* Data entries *
■ ■ ■ ■ ■
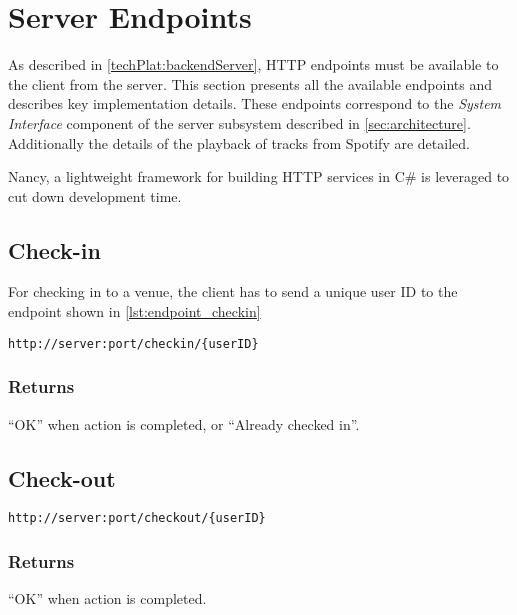 \section{Server Endpoints}
\label{imp:backendServer}

As described in \cref{techPlat:backendServer}, HTTP endpoints must be
available to the client from the server. This section presents all the
available endpoints and describes key implementation
details. These endpoints correspond to the \emph{System Interface} component of the
server subsystem described in \cref{sec:architecture}. Additionally the details of the playback of tracks from
Spotify are detailed.

Nancy, a lightweight framework for building HTTP services in C\# is leveraged
to cut down development time.

\subsection{Check-in}
For checking in to a venue, the client has to send a unique user ID to
the endpoint shown in \cref{lst:endpoint_checkin}

\begin{lstlisting}[label={lst:endpoint_checkin}, caption={HTTP endpoint allowing client to check-in to a venue. Text surrounded by curly brackets are parameters.}]
http://server:port/checkin/{userID}
\end{lstlisting}

\subsubsection{Returns}
\enquote{OK} when action is completed, or \enquote{Already checked in}.

\subsection{Check-out}

\begin{lstlisting}[label={lst:endpoint_checkout}, caption={Text surrounded by curly brackets are parameters.}]
http://server:port/checkout/{userID}
\end{lstlisting}

\subsubsection{Returns}
\enquote{OK} when action is completed.

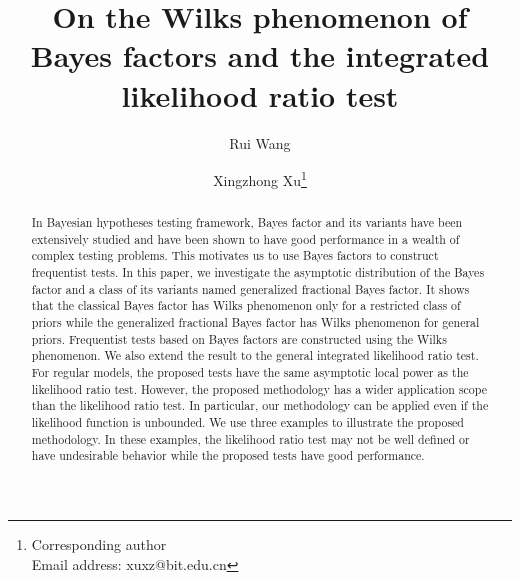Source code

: \documentclass[11pt]{article}
\theoremstyle{plain}
\theoremstyle{definition}
\theoremstyle{remark}
\begin{document}
\title{On the Wilks phenomenon of Bayes factors and the integrated likelihood ratio test}
\author[1]{Rui Wang}
\author[1,2]{Xingzhong Xu\thanks{Corresponding author\\Email address: xuxz@bit.edu.cn}}

\maketitle


\begin{abstract}
In Bayesian hypotheses testing framework, Bayes factor and its variants have been extensively studied and have been shown to have good performance in a wealth of complex testing problems.
This motivates us to use Bayes factors to construct frequentist tests.
In this paper, we investigate the asymptotic distribution of the Bayes factor and a class of its variants named generalized fractional Bayes factor.
It shows that the classical Bayes factor has Wilks phenomenon only for a restricted class of priors while the generalized fractional Bayes factor has Wilks phenomenon for general priors.
Frequentist tests based on Bayes factors are constructed using the Wilks phenomenon.
We also extend the result to the general integrated likelihood ratio test.
For regular models, the proposed tests have the same asymptotic local power as the likelihood ratio test.
However, %
the proposed methodology has a wider application scope than the likelihood ratio test.
In particular, our methodology can be applied even if the likelihood function is unbounded.
We use three examples to illustrate the proposed methodology.
In these examples, the likelihood ratio test may not be well defined or have undesirable behavior while the proposed tests have good performance.
\end{abstract}
\end{document}
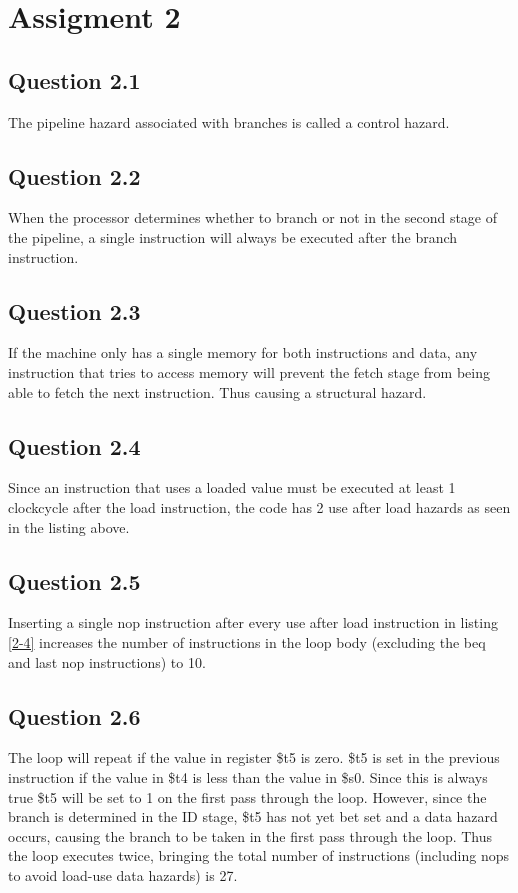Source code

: \section{Assigment 2}
\subsection{Question 2.1}
The pipeline hazard associated with branches is called a control hazard.
\subsection{Question 2.2}
When the processor determines whether to branch or not in the second stage of the pipeline, a single instruction will always be
executed after the branch instruction.
\subsection{Question 2.3}
If the machine only has a single memory for both instructions and data, any instruction that tries to access memory will prevent
the fetch stage from being able to fetch the next instruction. Thus causing a structural hazard.

\subsection{Question 2.4}

Since an instruction that uses a loaded value must be executed at least 1 clockcycle after the load instruction, the code has
2 use after load hazards as seen in the listing above.

\subsection{Question 2.5}
Inserting a single nop instruction after every use after load instruction in listing \ref{2-4} increases the number of instructions
in the loop body (excluding the beq and last nop instructions) to 10.
\subsection{Question 2.6}
The loop will repeat if the value in register \$t5 is zero. \$t5 is set in the previous instruction if the value in \$t4 is less
than the value in \$s0. Since this is always true \$t5 will be set to 1 on the first pass through the loop. However, since the
branch is determined in the ID stage, \$t5 has not yet bet set and a data hazard occurs, causing the branch to be taken in the
first pass through the loop. Thus the loop executes twice, bringing the total number of instructions (including nops to avoid
load-use data hazards) is 27.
■ ■ ■ ■ ■
* Your assignment *
Would you please filter the lines above and copy every one that includes "performance"?

* Answer section *
In Bayesian hypotheses testing framework, Bayes factor and its variants have been extensively studied and have been shown to have good performance in a wealth of complex testing problems.
In these examples, the likelihood ratio test may not be well defined or have undesirable behavior while the proposed tests have good performance.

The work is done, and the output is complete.